Saturday, December 22, 2007

I Guess We Have More Friends than I Thought . . .

Or we just have big families:-) I under-ordered our Christmas cards and after parents and siblings, there weren't very many left to send out. So I'm posting it here for all of our friends who didn't get a personal copy. Enjoy the post and a big fat SORRY from us. (P.S. Zach, the perpetually laid-back, is actually looking quite stressed beside me as we watch the Las Vegas bowl and BYU is leading 17-16, but UCLA's got the ball and there's 5 minutes left. AAAAAAAAHHHHHHHHHHHHHHH!)



A Year in Review-The Best of our Top Ten 2007
If you are one of the lucky ones who read our Top Tens each month, you may politely skip down to number one. If you aren’t, shame, SHAME on you. Kidding, I’m kidding. Enjoy.

January: After creating a family rules chart, Kye had an epiphany while in bed later that night and came out yelling, “I thought of a new family rule! No puking in bed!” Then he went to sleep. A great rule, but a little tough to enforce, if you ask me.

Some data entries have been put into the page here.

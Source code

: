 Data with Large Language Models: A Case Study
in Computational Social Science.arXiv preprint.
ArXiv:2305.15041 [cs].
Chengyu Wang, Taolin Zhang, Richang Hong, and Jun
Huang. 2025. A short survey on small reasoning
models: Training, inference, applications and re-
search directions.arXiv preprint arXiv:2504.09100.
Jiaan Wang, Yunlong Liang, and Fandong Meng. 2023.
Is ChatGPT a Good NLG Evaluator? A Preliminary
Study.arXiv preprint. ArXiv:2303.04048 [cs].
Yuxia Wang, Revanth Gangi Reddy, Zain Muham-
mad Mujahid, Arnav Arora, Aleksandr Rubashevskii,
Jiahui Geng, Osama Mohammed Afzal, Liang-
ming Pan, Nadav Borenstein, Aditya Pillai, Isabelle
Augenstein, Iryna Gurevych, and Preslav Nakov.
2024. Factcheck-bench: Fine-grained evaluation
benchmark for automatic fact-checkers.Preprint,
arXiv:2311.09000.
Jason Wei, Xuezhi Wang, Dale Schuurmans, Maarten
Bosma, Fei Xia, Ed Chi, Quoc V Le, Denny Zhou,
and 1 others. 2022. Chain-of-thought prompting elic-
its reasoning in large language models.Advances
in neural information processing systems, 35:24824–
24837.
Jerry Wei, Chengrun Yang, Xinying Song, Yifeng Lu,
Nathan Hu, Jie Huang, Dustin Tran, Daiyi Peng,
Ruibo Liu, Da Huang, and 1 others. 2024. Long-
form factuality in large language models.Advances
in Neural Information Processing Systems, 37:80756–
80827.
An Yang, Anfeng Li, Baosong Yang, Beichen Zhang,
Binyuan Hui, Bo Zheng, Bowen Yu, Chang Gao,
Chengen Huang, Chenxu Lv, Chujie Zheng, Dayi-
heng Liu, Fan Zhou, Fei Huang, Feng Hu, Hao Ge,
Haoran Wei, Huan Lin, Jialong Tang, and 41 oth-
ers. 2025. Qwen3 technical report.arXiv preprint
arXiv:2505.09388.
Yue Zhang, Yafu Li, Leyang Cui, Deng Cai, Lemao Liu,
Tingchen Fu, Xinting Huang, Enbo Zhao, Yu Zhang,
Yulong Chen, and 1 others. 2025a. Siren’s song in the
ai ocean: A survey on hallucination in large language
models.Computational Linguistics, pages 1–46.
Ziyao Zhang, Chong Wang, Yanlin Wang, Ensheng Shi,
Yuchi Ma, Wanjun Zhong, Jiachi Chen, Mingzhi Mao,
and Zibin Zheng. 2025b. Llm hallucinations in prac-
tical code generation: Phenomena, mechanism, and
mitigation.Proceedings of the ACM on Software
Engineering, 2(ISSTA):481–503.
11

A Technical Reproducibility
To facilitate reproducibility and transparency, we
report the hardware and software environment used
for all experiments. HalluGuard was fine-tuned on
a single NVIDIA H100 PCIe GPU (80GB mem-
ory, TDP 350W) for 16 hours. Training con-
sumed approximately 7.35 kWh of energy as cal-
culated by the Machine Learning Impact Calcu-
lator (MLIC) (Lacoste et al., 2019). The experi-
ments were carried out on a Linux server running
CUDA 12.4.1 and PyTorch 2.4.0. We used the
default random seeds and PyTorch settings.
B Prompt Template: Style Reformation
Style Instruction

February: The Hulk lives. . . apparently at our house. Lucy and Kye were making a volcano—you know with baking soda, dish detergent, water, vinegar, and a LOT of food coloring. No idea what I was doing at the time. Isaac decided to help and viola! He dyed his hands, face, arms and hair green.

March: Our favorite new car pastime of doing riddles. Here was my favorite:
Zach: What has ears but cannot hear?
Kye: Hmmmmm, I just don’t know. I forgive up.
Lucy: (Snort) Dad, that is soooooooo easy. It’s Hannah and Sarah and Justin. (True, true, but we were actually looking for “corn.”)

April: Kye: Mom, did you know that your food goes in your mouth, down your neck, into your stomach, down one leg, back up the other, and out your bum? (No, I did NOT know that!)

May: Lucy speak —“poisonberry” jam, milk comes from a cow’s “gutter,” and Mt. Saint Helen’s had a “hunormous interruption.”

Summer: Travel time—to San Francisco by myself with the kids, to San Diego with Zach’s family, and to South Dakota for relaxation and fun at the Fesler Family Farm.

July: Kye’s amazing discovery for the purpose of sign language: “Mom, here’s how you talk with your hands . . . “ (he signed, “I love you”). “That’s in case you don’t have a mouth . . . or if your face is on your back.” Yes, yes . . . not to mention the convenience for the Deaf, including his own cousins.

August: Kye’s inexcusable lack of correct vocabulary when it comes to sports. He and friend James were playing “basketshoot” in James’s driveway. “Look, mom!” he said. “I’m getting a hole in one! Darn it! I guess I’ll have to get a hole in two.” Zach should be appalled . . . APPALLED, I tell you.

September: The arrival of Adam Delwyn Bradshaw 3½ weeks early. 6 lbs. 1 oz., 17 inches long—hardly any hair, Sarah’s chin and Zach’s nose. Welcome, Adam . . . we are blessed to have you in our home.

October: Zach: Does anyone know what Moroni did with the plates after he wrote in them?
Isaac: I know! I know! He frowed ‘em away.
(Note to self—tell Isaac the story of Moroni—again.)

November: Adam’s new nickname (borrowed from The King of Queens): Fatty Mcbutter Pants. He's now 2 times his birth weight. One day I told someone to look at his cute chin and her response was, “Which one?” Yep, that fat.

December: The best of all—gaining a greater testimony of our Heavenly Father’s love for each of us. As we have made a better effort to recognize our blessings every day, we have felt that divine love in a powerful way. We count each of you as one of the blessings in our lives and we joyfully recognize the Savior’s birth, life, death and resurrection as the greatest of all blessings.
Merry Christmas. Love to you all!

1 comments:

Katie said...

i read your top tep every month but i laughed again! your kids are sooo funny. see you soon!